1H NMR (400MHz, DMSO) 12.50 (brs, 1H), 8.7 (m, 1H), 8.3-8.6 (m, 2H), 8.25 (s, 1H), 8.0-8.2 (m, 5H), 7.7 (m, 1H ), 7.40 (m, 1H), 3.3 (s, 3H). ES-MSm / z433 (MH ^<+> ).

4-((E)-{[1- (1H-Benzimidazol-4-yl) -1H-pyrazolo [3,4-d] pyrimidin-4-yl] hydrazono} methyl) benzoic acid

As described for isonicotinaldehyde [1- (6-methyloxypyridin-2-yl) -1H-pyrazolo [3,4-d] pyrimidin-4-yl] hydrazone (Example 1), 1- (1H -Benzimidazol-4-yl) -4-hydrazino-1H-pyrazolo [3,4-d] pyrimidine (Intermediate Example E) (0.050 g, 0.188 mmol) treated with 4-carboxybenzaldehyde to form 0.087 g (81%) of product was obtained as an off-white solid.
1H NMR (400MHz, DMSO) 13.0 (brs, 1H), 12.50 (brs, 1H), 8.8 (m, 1H), 8.2-8.6 (m, 3H), 7.8-8.2 (m, 5H), 7.8 (m, 1H ), 7.40 (m, 1 H). ES-MSm / z399 (MH ⁺ ).
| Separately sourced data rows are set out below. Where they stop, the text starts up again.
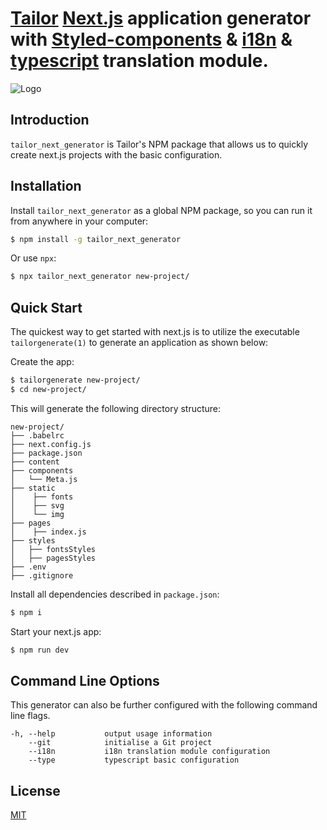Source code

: # [Tailor](https://tailor-hub.com/) [Next.js](https://nextjs.org/) application generator with [Styled-components](https://www.styled-components.com/) & [i18n](https://github.com/isaachinman/next-i18next) & [typescript](https://www.typescriptlang.org/) translation module.

![Logo](https://res.cloudinary.com/practicaldev/image/fetch/s--uvGXwDgY--/c_imagga_scale,f_auto,fl_progressive,h_500,q_auto,w_1000/https://thepracticaldev.s3.amazonaws.com/i/bc0h3lav5bvg04pn5mxv.png)

## Introduction

`tailor_next_generator` is Tailor's NPM package that allows us to quickly create next.js projects with the basic configuration. 


## Installation

Install `tailor_next_generator` as a global NPM package, so you can run it from anywhere in your computer:

```sh
$ npm install -g tailor_next_generator
```

Or use `npx`:
```sh
$ npx tailor_next_generator new-project/
```

## Quick Start

The quickest way to get started with next.js is to utilize the executable `tailorgenerate(1)` to generate an application as shown below:

Create the app:

```bash
$ tailorgenerate new-project/
$ cd new-project/
```

This will generate the following directory structure:

```
new-project/
├── .babelrc
├── next.config.js
├── package.json
├── content
├── components
│   └── Meta.js
├── static
│    ├── fonts
│    ├── svg
│    └── img
├── pages
│    ├── index.js
├── styles
│   ├── fontsStyles
│   ├── pagesStyles
├── .env
├── .gitignore

```

Install all dependencies described in `package.json`:

```bash
$ npm i
```

Start your next.js app:

```bash
$ npm run dev
```

## Command Line Options

This generator can also be further configured with the following command line flags.

    -h, --help           output usage information
        --git            initialise a Git project
        --i18n           i18n translation module configuration
        --type           typescript basic configuration 

## License

[MIT](LICENSE)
4-((E)-{[1- (1H-Benzimidazol-4-yl) -1H-pyrazolo [3,4-d] pyrimidin-4-yl] hydrazono} methyl) -N- [3- (dimethyl Amino) propyl] benzamide

4-((E)-{[1- (1H-Benzimidazol-4-yl) -1H-pyrazolo [3,4-d] pyrimidin-4-yl] hydrazono} methyl) benzoic acid in 3 mL of dimethylformamide ( 0.060 g, 0.150 mmol), N, N-dimethylpropane-1,3-diamine (25 μL, 0.225 mmol), diethyl cyanophosphonate (45 μL, 0.300 mmol), triethylamine (63 μL, 0.45 mmol) under nitrogen, Stir at room temperature for 1.5 hours. The reaction mixture was concentrated in vacuo and water was added. The precipitated solid was collected by filtration, washed with water and methanol, and dried under vacuum to give 8.6 mg (12%) of a yellow solid.
1H NMR (400MHz, DMSO) 13.0 (brs, 1H), 12.40 (brm, 2H), 8.8 (s, 1H), 8.5 (m, 2H), 8.3 (m, 1H), 8.25 (m, 1H), 8.1 ( m, 1H), 7.9 (m, 4H), 7.60 (m, 1H), 7.40 (m, 1H), 3.3 (m, 2H), 2.4 (m, 2H), 2.2 (s, 6H) .ES-MSm / z469 (MH ⁺ ).
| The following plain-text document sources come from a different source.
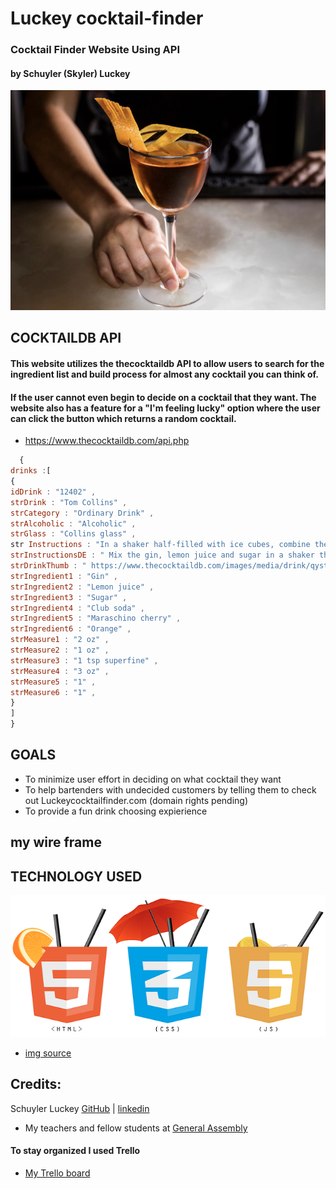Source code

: # Luckey cocktail-finder
### Cocktail Finder Website Using API
#### by Schuyler (Skyler) Luckey



![cokctail-img](./img/img_2747-1.jpg)

## COCKTAILDB API
 #### This website utilizes the thecocktaildb API to allow users to search for the ingredient list and build process for almost any cocktail you can think of. 
 #### If the user cannot even begin to decide on a cocktail that they want. The website also has a feature for a "I'm feeling lucky" option where the user can click the button which returns a random cocktail.

 * https://www.thecocktaildb.com/api.php

 ```javascript
   {
drinks :[
{
idDrink : "12402" ,
strDrink : "Tom Collins" ,
strCategory : "Ordinary Drink" ,
strAlcoholic : "Alcoholic" ,
strGlass : "Collins glass" ,
str Instructions : "In a shaker half-filled with ice cubes, combine the gin, lemon juice, and sugar. Shake well. Strain into a collins glass alomst filled with ice cubes. Add the club soda. Stir and garnish with the cherry and the orange slice. " ,
strInstructionsDE : " Mix the gin, lemon juice and sugar in a shaker that is half filled with ice cubes. Shake well. Strain into a Collins glass that is filled with ice cubes. Add the club soda. Stir and stir with the cherry and Garnish with the orange slice. " ,
strDrinkThumb : " https://www.thecocktaildb.com/images/media/drink/qystvv1439907682.jpg " ,
strIngredient1 : "Gin" ,
strIngredient2 : "Lemon juice" ,
strIngredient3 : "Sugar" ,
strIngredient4 : "Club soda" ,
strIngredient5 : "Maraschino cherry" ,
strIngredient6 : "Orange" ,
strMeasure1 : "2 oz" ,
strMeasure2 : "1 oz" ,
strMeasure3 : "1 tsp superfine" ,
strMeasure4 : "3 oz" ,
strMeasure5 : "1" ,
strMeasure6 : "1" ,
}
]
}
 ```

## GOALS
* To minimize user effort in deciding on what cocktail they want
* To help bartenders with undecided customers by telling them to check out Luckeycocktailfinder.com (domain rights pending)
* To provide a fun drink choosing expierience

## my wire frame
<!-- ![wire frame image](./img/wire.png) -->
## TECHNOLOGY USED
![](./img/html-css-js.png)
* [img source](https://www.google.com/url?sa=i&url=https%3A%2F%2Fwebinlinedev.com%2Fwhat-are-html-css-and-javascript-and-what-can-you-do-with-it%2F&psig=AOvVaw1-XjGGdkEQON3tzeaMUvBQ&ust=1603135692357000&source=images&cd=vfe&ved=0CAMQjB1qFwoTCPjj-YDwvuwCFQAAAAAdAAAAABAT)

## Credits:
Schuyler Luckey   [GitHub](https://github.com/Gnarlyluck) | [linkedin](https://www.linkedin.com/in/schuyler-luckey-aab1401ba/)
* My teachers and fellow students at [General Assembly](https://generalassemb.ly/)
#### To stay organized I used Trello 
* [My Trello board](https://trello.com/b/MKmMa9e0/cocktail-finder)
4-Fluorobenzaldehyde (1-pyridin-3-yl-1H-pyrazolo [3,4-d] pyrimidin-4-yl) hydrazone

GW832924X
According to the general procedure for isonicotinaldehyde [1- (6-methoxypyridin-2-yl) -1H-pyrazolo [3,4-d] pyrimidin-4-yl] hydrazone (Example 1), From hydrazino-1-pyridin-3-yl-1H-pyrazolo [3,4-d] pyrimidine (Intermediate Example G) (65 mg, 0.29 mmol) and 4-fluorobenzaldehyde (71 mg, 0.57 mmol), the title compound And the product was obtained as a white solid (76 mg, 61%).
¹ HNMR (DMSO) δ 12.33 (s, 1H), 9.43 (d, 1H), 8.70 (s, 1H), 8.58 (m, 2H), 8.52 (s, 1H), 8.31 (s, 1H), 7.91 (dd, 2H), 7.63 (dd, 1H), 7.33 (t, 2H) ppm; ES-MSm / z334 (MH ^<+> ).

Biological data
GSK-3
The compounds of the invention elicit important and measurable pharmacological responses. In assessing these responses, the present invention also demonstrated unexpected beneficial biological and pharmacological properties. Briefly stated, the present invention provides unexpectedly superior performance characteristics that were not previously recognized.
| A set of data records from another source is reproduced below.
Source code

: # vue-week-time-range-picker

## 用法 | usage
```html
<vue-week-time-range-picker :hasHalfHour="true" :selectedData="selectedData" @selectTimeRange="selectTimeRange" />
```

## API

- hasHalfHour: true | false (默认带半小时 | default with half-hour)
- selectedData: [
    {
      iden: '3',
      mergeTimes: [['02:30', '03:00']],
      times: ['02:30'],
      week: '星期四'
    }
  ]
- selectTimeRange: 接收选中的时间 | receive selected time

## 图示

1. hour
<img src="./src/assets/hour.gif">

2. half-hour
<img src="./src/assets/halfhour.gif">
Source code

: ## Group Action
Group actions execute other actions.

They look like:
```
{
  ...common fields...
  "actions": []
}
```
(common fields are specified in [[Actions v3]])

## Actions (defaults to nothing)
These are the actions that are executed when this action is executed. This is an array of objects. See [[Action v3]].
The protocol used to verify the pharmacological response of the present invention is based on the ability of kinases to phosphorylate biotinylated peptides. This sequence is derived from the phosphorylation site of glycogen synthase, and the sequence is biotin-Ahx-AAAKRREILSRRPS (PO ₃ ) YR-amide. The phosphorylated biotinylated peptide is then captured on a scintillation proximity assay (SPA) bead at Amersham Technology, where the ³³ P signal is amplified by the scintillant contained in the bead.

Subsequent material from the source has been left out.